WORK INSTRUCTIONS:
Exactly as shown, give the full listing again.

Start of PROVIDED INFORMATION

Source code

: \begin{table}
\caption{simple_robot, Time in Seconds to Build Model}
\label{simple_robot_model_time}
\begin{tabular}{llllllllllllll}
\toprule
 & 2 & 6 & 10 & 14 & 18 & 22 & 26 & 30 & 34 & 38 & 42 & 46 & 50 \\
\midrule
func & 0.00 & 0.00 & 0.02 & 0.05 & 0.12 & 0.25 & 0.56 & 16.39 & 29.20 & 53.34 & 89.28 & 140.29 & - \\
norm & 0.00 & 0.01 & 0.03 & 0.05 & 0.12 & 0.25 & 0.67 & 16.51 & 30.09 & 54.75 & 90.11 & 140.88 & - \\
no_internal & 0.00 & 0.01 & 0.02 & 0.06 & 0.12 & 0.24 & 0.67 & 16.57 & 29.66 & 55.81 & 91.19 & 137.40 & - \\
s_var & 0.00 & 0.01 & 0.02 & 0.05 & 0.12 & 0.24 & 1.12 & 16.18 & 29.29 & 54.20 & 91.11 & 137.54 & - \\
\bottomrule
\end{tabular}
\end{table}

End of PROVIDED INFORMATION

EXERCISE SOLUTION:
Source code

: \begin{table}
\caption{simple_robot, Time in Seconds to Build Model}
\label{simple_robot_model_time}
\begin{tabular}{llllllllllllll}
\toprule
 & 2 & 6 & 10 & 14 & 18 & 22 & 26 & 30 & 34 & 38 & 42 & 46 & 50 \\
\midrule
func & 0.00 & 0.00 & 0.02 & 0.05 & 0.12 & 0.25 & 0.56 & 16.39 & 29.20 & 53.34 & 89.28 & 140.29 & - \\
norm & 0.00 & 0.01 & 0.03 & 0.05 & 0.12 & 0.25 & 0.67 & 16.51 & 30.09 & 54.75 & 90.11 & 140.88 & - \\
no_internal & 0.00 & 0.01 & 0.02 & 0.06 & 0.12 & 0.24 & 0.67 & 16.57 & 29.66 & 55.81 & 91.19 & 137.40 & - \\
s_var & 0.00 & 0.01 & 0.02 & 0.05 & 0.12 & 0.24 & 1.12 & 16.18 & 29.29 & 54.20 & 91.11 & 137.54 & - \\
\bottomrule
\end{tabular}
\end{table}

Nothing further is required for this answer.